Most of us remember being 11+ as we entered middle or secondary school. That time when we went to big school was like being dropped into the deep end when you can’t swim. Since life has moved on for us we now have our child in this time frame. Just like in every generation middle and secondary school has changed.
This is the start of a mini-series on Things Middle School parents Need to know. It’s not that it wouldn’t work earlier or later but here is a chance for real change to happen. I have one leaving middle school and one just about to start. These are a collection of tips that have supported this huge change. Confront these mental blocks now as in the moment, will you cave and things might not go the way you expect?
It’s gonna go wrong
Failure and mistakes are inevitable. It’s not if but when. There are small failures that teach life lessons and if it’s appropriate we should grab them. We know in our hearts that they should fail but many parents just aren’t allowing natural consequences to happen when there’s an opportunity for learning. We know what’s acceptable. We often mistakenly mix up how we look as parents ( bad if they do it!) instead of letting the lessons of failure teach.

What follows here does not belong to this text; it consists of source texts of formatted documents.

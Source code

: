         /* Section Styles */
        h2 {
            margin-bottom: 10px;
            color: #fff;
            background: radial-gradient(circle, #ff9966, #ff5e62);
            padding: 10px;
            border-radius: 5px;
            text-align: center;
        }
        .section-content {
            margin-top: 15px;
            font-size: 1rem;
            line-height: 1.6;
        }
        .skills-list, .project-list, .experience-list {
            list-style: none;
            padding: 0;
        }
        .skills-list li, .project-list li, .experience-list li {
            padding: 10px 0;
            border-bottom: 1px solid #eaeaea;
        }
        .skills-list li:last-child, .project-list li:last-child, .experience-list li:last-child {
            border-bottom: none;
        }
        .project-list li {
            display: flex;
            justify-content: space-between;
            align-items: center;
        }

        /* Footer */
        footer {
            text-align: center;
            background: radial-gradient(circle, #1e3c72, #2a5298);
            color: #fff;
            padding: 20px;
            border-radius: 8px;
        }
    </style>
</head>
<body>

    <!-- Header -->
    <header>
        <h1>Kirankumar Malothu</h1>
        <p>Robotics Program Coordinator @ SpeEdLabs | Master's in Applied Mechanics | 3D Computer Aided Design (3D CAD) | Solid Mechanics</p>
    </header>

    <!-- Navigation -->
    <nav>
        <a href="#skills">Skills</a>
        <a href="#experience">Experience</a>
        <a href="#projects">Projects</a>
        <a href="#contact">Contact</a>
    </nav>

Two resources to support failure and mistakes:
What would happen if …
It’s about slowly letting go but being there. We often know 4 or 5 steps ahead what we think almost certainly will happen in many instances during these middle school years.
During elementary ages, we guided things to avoid problems. Now though the learning happens in the questions we ask them. We need to prepare them to think further than right now. That’s the letting go.
It’s not hands-off immediately but showing them how, asking lots of questions especially, ‘What would happen if ..’ to get them thinking the things we know are to come. Since you’re close to see and notice it’s easier to say, ” I have a different solution I can share or I know another way that can work?” we have to steer the ship but not drive it always. We shift from font of all knowledge to an advisor.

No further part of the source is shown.